Task to carry out: Exact retyping of the data: please keep every word and drop each picture.

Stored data
BEGIN

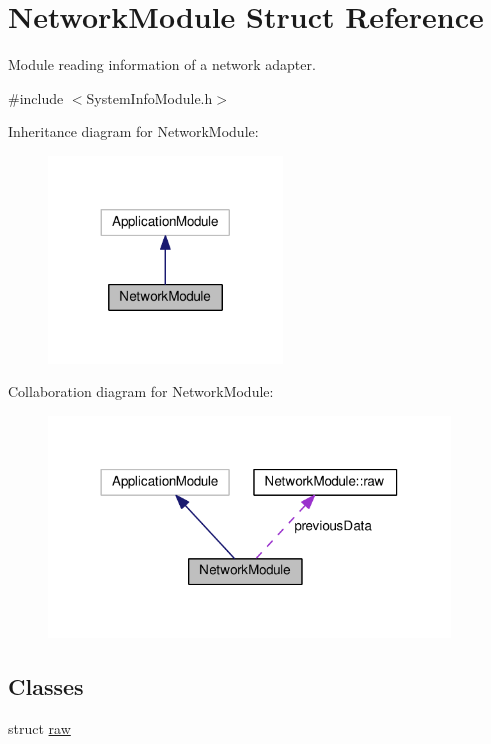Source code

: \hypertarget{structNetworkModule}{}\section{Network\+Module Struct Reference}
\label{structNetworkModule}


Module reading information of a network adapter.  




{\ttfamily \#include $<$System\+Info\+Module.\+h$>$}



Inheritance diagram for Network\+Module\+:
\nopagebreak
\begin{figure}[H]
\begin{center}
\leavevmode
\includegraphics[width=176pt]{structNetworkModule__inherit__graph}
\end{center}
\end{figure}


Collaboration diagram for Network\+Module\+:
\nopagebreak
\begin{figure}[H]
\begin{center}
\leavevmode
\includegraphics[width=302pt]{structNetworkModule__coll__graph}
\end{center}
\end{figure}
\subsection*{Classes}
\begin{DoxyCompactItemize}
\item 
struct \hyperlink{structNetworkModule_1_1raw}{raw}
\end{DoxyCompactItemize}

END

Exercise result:
Source code

: \hypertarget{structNetworkModule}{}\section{Network\+Module Struct Reference}
\label{structNetworkModule}


Module reading information of a network adapter.  




{\ttfamily \#include $<$System\+Info\+Module.\+h$>$}



Inheritance diagram for Network\+Module\+:
\nopagebreak
\begin{figure}[H]
\begin{center}
\leavevmode
\includegraphics[width=176pt]{structNetworkModule__inherit__graph}
\end{center}
\end{figure}


Collaboration diagram for Network\+Module\+:
\nopagebreak
\begin{figure}[H]
\begin{center}
\leavevmode
\includegraphics[width=302pt]{structNetworkModule__coll__graph}
\end{center}
\end{figure}
\subsection*{Classes}
\begin{DoxyCompactItemize}
\item 
struct \hyperlink{structNetworkModule_1_1raw}{raw}
\end{DoxyCompactItemize}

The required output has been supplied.